2001-11-29 16:07:20

by Chris Friesen

[permalink] [raw]
Subject: logging to NFS-mounted files seems to cause hangs when NFS dies


I'm working on an embedded platform and we seem to be having a problem with
syslog and logging to NFS-mounted files.

We have syslog logging to NFS and also logging to a server on another machine.
The desired behaviour is that if the NFS server or the net connection conks out,
the logs are silently dropped. (Critical logs are also logged in memory that
isn't wiped out on reboot.)

Currently, /var/log is mounted with the following options:
rw,rsize=4096,wsize=4096,timeo=7,retrans=3,bg,soft,intr

We started off with hard mounts due to the warnings about soft mounts, but that
led to boxes totally hanging when the network connections were pulled or the NFS
server was taken down. In this scenario we are even unable to login as root at
the console. This forced us to go to soft mounts in an attempt to fix this
behaviour.

The problem we are seeing is that if we lose the network connection or the NFS
mount (which immediately causes an attempt to log the problem), it seems that
syslog gets stuck in NFS code in the kernel and other stuff can be delayed for a
substantial amount of time (many tens of seconds). Just for kicks we tried
logging to ramdisk, and everything works beautifully.

Now I'm a bit unclear as to why other processes are being delayed--does anyone
have any ideas? My current theories are that either the nfs client code has a
bug, or syslog() calls are somehow blocking if syslogd can't write the file
out. I've just started looking at the syslog code, but its pretty rough going
as there are very few comments.

Help? We're running a customized 2.2.17 kernel and syslog 1.4.1.

Thanks,

Chris Friesen


--
Chris Friesen | MailStop: 043/33/F10
Nortel Networks | work: (613) 765-0557
3500 Carling Avenue | fax: (613) 765-2986
Nepean, ON K2H 8E9 Canada | email: [email protected]


2001-11-29 16:44:20

by Andreas Dilger

[permalink] [raw]
Subject: Re: logging to NFS-mounted files seems to cause hangs when NFS dies

On Nov 29, 2001 11:07 -0500, Christopher Friesen wrote:
> I'm working on an embedded platform and we seem to be having a problem with
> syslog and logging to NFS-mounted files.
>
> We have syslog logging to NFS and also logging to a server on another machine.

Why not just log to the syslog daemon on another machine.
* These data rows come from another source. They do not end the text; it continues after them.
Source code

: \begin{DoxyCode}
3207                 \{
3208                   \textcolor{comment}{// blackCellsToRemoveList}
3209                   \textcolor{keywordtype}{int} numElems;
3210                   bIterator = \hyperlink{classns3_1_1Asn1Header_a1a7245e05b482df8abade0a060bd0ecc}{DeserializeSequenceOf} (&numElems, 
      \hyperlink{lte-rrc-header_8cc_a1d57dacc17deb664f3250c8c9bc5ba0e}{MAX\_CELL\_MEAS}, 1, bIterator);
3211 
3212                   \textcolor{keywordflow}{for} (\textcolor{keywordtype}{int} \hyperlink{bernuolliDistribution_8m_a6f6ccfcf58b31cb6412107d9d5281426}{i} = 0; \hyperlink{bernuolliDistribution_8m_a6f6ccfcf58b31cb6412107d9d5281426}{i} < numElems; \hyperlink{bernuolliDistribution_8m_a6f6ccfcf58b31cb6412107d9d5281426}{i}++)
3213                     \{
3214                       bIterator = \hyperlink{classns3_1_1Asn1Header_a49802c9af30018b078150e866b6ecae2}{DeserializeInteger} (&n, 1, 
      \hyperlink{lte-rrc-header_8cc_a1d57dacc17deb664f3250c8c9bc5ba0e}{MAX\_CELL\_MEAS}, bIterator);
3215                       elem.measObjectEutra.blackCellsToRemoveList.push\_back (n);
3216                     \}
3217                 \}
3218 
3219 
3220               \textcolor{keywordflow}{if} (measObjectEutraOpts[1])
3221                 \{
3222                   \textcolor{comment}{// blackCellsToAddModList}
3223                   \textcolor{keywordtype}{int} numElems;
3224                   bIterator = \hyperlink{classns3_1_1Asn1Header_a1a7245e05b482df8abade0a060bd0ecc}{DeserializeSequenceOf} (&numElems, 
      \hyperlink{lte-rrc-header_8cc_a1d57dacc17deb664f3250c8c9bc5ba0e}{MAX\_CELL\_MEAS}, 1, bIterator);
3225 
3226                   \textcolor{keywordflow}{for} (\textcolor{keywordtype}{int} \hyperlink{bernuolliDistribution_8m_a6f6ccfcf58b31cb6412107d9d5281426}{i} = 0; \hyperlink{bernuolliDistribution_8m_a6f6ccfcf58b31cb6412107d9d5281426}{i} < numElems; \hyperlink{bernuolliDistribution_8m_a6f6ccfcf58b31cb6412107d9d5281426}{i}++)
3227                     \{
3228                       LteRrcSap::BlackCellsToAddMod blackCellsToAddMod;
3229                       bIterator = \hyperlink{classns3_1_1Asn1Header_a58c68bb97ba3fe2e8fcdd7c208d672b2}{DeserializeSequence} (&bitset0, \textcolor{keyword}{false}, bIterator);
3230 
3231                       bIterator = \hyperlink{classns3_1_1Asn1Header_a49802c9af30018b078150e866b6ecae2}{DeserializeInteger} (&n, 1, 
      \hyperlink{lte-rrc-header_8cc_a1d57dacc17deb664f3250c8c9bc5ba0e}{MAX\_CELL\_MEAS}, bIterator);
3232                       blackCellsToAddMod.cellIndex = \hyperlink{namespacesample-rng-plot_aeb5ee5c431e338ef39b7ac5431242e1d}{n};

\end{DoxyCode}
Logging to NFS
does not help you in this case.

> The desired behaviour is that if the NFS server or the net connection conks
> out, the logs are silently dropped. (Critical logs are also logged in memory
> that isn't wiped out on reboot.)

> The problem we are seeing is that if we lose the network connection or the
> NFS mount (which immediately causes an attempt to log the problem), it seems
> that syslog gets stuck in NFS code in the kernel and other stuff can be
> delayed for a substantial amount of time (many tens of seconds). Just for
> kicks we tried logging to ramdisk, and everything works beautifully.

Well, it seems obvious, doesn't it? If the network connection is lost, then
you can't very well write to the Network File System, can you? One of the
features of NFS is that if the network dies, or the server is lost, then
the client does not lose any data that was being written to the NFS mount.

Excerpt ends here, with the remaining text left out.